With Alicia Keys, Jennifer Aniston, Gwyneth Paltrow and Emma Stone among its fans, fitness guru Taryn Toomey’s mindfulness-oriented workout brand The Class has found a home in L.A.
Opening in Santa Monica on September 15, The Class’s chic new physical location is the second after NYC. It joins Toomey’s online workout program that launched just prior to the pandemic, and indicates confidence in consumers’ return to IRL workouts.
Cult workout craze The Class was first launched by Toomey in 2013 and started with its studio in New York, where Toomey is based. But with buzz boosted by a devoted celebrity following, her teachers would hold sold-out classes at various locations around L.A. In the summer, it held Santa Monica Pier classes across three weekends, selling out in under an hour each time. The Class also attracts attendees to its various retreats held at upscale resorts in locales such as Mexico and upstate New York.
The workout is especially known for being “NYC’s most emotional workout,” encouraging participants to scream at the top of their lungs while working out, which Gwyneth Paltrow called an “illuminating” and “incredible” experience during an In Goop Health talk with Toomey.
Wellness influences can be found in the new space, including crystals and design elements focusing on the phases of the moon.

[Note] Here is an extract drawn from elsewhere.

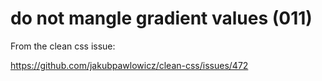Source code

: # do not mangle gradient values (011)

From the clean css issue:

https://github.com/jakubpawlowicz/clean-css/issues/472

The Class is a favorite among the celebrity set for combining the calming aspects of an upscale yoga studio with the body-sculpting intensity of a Barry’s workout, featuring both burpees and meditation.
Toomey also had the foresight to develop The Class’s online workout program, launching it in January 2020, just three months before the pandemic drove consumers to online workout programs during the lockdown.
According to McKinsey, spending on fitness apps increased 10% during the pandemic after downloads of health and fitness apps increased by 27% in the first four weeks of the pandemic.
“If that digital platform was not created, I don’t think we would have a business right now,” said Toomey.
Now, she said her clients’ preferences are an “interesting combo,” with use of online and attendance to in-person classes “half and half now.”
“Some days, they want to stay home and they just want to drop down for 45 minutes in their pajamas pre-work or after work, [while] sometimes they feel the energy of the group is the support that they need in that moment,” she said.
She said the online classes have also helped attract people in-studio, with attendees from “all over the world” showing up to New York classes.
“They say, ‘I came here to take the class after doing it digitally for X amount of years, and I just wanted to experience it in person,’” she said.
The design concept of the new studio is “a visual experience of moving from dark to light,” said Toomey. “The ways we bring the lights up and down very much mimic that inner journey we’re creating.” She described the journey as a sense of being in a “womb.”
For its investment in IRL initiatives, the brand is also “scaling up” its retreats and events. Toomey said there aren’t any additional location plans, for the time being. “It’s a lot to build a physical structure,” she said. “We can reach so many more people through the digital platform, and then from there, build out what the brick-and-mortar and physical touchpoints are.”